You are definitely dancing around the concept that news and journalism should be pure and uncorrupted by personal political affiliation, instead of driven by it, though.
People like O’Keefe are not reporters or journalists because there is intent to smear, not to truthfully report.
My logic is based on what O’Keefe did to planned parenthood. Manipulating evidence in an attempt to indicate that PP was selling baby parts, and trashing their reputation. He very carefully edited the dialog to advance his agenda.
If you’re OK with that, then I don’t know what to say.
Right. I don’t know what one might call it, but it definitely isn’t journalism.
If the evidence is manipulated then it should be disregarded. No one is saying you have to accept anything without a challenge but rather that challenge must be something more substantial than you not liking the person presenting it or the intent of the reporter. The validity of the evidence is all that matters.
It’s currently the Brehon Pub, a nice neighborhood Irish bar.
When I was there a few years ago they had a small section of memorabilia from its time as the Mirage.
You keep saying “reporter”, when a more proper word would be “distorter”. And I’m not targeting O’Keefe.
And no, there are definitely ethical concerns about honesty in journalism, which seems to be experiencing an increased level of erosion since sometime in the 80s.
Ethics in journalism was intended to aid in keeping news publications honest, so the general public won’t have to search for a needle of truth in a haystack of bad reporting or libel.
Responsibility in journalism is a task that publications should always bear the brunt of, not the public.
You sound like the used car salesman who says it’s solely the buyer’s responsibility not to buy a lemon.
I get it now. You seem to have some idea that those who choose to report should be first vetted and we need to determine if they fit some code of conduct before they can be allowed to report. If not, then they aren’t real reporters. The problem of course is that no one has the right to make that call other than the people who read what they write. Sure, no news service is in any way obligated to print or distribute their stories but that has nothing to do with it.

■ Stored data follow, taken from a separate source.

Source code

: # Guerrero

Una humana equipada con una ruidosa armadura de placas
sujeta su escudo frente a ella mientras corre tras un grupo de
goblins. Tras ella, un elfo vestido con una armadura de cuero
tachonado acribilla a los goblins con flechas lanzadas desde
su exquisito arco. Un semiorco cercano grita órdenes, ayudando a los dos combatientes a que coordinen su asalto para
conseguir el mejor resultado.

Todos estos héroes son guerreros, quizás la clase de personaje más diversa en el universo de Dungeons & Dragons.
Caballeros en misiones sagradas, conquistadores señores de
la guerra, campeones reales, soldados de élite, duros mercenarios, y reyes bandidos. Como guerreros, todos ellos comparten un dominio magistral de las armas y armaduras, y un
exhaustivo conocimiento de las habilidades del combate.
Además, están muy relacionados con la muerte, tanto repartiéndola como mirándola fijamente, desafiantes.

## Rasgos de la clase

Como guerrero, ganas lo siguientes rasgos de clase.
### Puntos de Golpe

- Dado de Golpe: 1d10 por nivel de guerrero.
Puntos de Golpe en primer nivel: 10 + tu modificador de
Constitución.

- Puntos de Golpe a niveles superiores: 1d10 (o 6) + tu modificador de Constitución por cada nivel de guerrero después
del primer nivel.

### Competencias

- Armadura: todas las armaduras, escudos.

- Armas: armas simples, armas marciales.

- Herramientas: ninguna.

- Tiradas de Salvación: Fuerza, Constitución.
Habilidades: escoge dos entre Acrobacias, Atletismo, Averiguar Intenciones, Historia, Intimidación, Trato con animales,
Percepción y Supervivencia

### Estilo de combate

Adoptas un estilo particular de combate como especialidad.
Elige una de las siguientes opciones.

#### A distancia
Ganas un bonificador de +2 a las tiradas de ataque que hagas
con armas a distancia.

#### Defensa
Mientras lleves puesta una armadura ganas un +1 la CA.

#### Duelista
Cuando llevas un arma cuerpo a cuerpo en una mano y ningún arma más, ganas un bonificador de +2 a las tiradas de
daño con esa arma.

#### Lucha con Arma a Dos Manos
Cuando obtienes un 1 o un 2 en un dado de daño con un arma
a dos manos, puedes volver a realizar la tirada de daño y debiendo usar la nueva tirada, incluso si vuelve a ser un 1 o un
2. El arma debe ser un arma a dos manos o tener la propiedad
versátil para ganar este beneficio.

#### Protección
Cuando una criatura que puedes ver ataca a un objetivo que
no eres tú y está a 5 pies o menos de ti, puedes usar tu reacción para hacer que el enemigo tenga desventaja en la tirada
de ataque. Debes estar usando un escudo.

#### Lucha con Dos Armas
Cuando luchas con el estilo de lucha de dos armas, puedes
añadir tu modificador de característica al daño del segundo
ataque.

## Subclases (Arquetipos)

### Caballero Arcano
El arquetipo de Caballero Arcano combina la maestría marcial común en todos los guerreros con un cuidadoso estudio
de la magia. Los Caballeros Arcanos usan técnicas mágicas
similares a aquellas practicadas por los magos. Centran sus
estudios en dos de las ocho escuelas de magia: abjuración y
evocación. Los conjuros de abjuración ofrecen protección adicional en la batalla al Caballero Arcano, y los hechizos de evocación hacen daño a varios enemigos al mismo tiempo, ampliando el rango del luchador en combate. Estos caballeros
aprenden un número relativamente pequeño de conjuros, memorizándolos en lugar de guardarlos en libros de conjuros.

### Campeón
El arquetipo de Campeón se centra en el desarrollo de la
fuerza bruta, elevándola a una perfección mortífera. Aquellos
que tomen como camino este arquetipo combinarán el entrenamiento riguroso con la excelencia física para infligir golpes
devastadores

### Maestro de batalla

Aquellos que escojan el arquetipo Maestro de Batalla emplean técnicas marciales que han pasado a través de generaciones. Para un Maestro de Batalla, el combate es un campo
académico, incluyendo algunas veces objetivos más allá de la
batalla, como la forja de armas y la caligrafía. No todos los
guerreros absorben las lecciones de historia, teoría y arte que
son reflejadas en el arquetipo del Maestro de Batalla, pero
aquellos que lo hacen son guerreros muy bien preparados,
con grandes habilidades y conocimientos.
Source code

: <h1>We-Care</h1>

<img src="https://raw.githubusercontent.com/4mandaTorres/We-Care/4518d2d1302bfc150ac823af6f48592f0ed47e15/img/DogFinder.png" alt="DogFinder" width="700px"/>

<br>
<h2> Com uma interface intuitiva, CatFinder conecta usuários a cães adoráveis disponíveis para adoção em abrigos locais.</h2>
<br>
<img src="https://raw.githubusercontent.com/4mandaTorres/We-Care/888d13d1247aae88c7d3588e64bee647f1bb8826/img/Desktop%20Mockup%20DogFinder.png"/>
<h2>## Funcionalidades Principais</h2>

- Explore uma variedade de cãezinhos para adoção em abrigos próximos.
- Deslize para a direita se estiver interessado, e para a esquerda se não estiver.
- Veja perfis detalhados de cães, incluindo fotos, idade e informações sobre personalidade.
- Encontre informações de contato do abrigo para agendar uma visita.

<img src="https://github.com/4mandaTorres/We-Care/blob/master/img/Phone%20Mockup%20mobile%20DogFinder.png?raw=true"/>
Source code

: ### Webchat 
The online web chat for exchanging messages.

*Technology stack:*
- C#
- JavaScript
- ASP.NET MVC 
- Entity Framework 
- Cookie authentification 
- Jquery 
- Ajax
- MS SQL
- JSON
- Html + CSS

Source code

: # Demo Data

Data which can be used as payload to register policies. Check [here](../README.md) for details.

My point is that without a free press allowed to publish what they see fit to publish, you are simply pushing for an authoritarian system whereby we choose who can and cannot report.
The idea that something like this fake bar designed to gather information on people committing fraud and graft can only be legitimate if we have the people we want in the bar is elitist and fails the most basic test of logic and reason.
Finally, I reject your assertion that the general public will be on the hook for determining if a report is bias or not. Fox News exists and there is no shortage of publicly available information demonstrating that Fox is bias and counterfactual. This policing is done by the press which meets your criteria of journalism holding itself to a high standard of ethics. The general public is not left in the wind to figure it out for themselves.
I agree completely, but “gotcha” journalism and twisting and spinning are what brought us Fox “News” and the Enquirer. Sting operations are like speed traps for cops. Of course they’re going to find something wrong. The reporting done on the Watergate scandal wasn’t done in a sting. It was done through hard work and chasing down facts.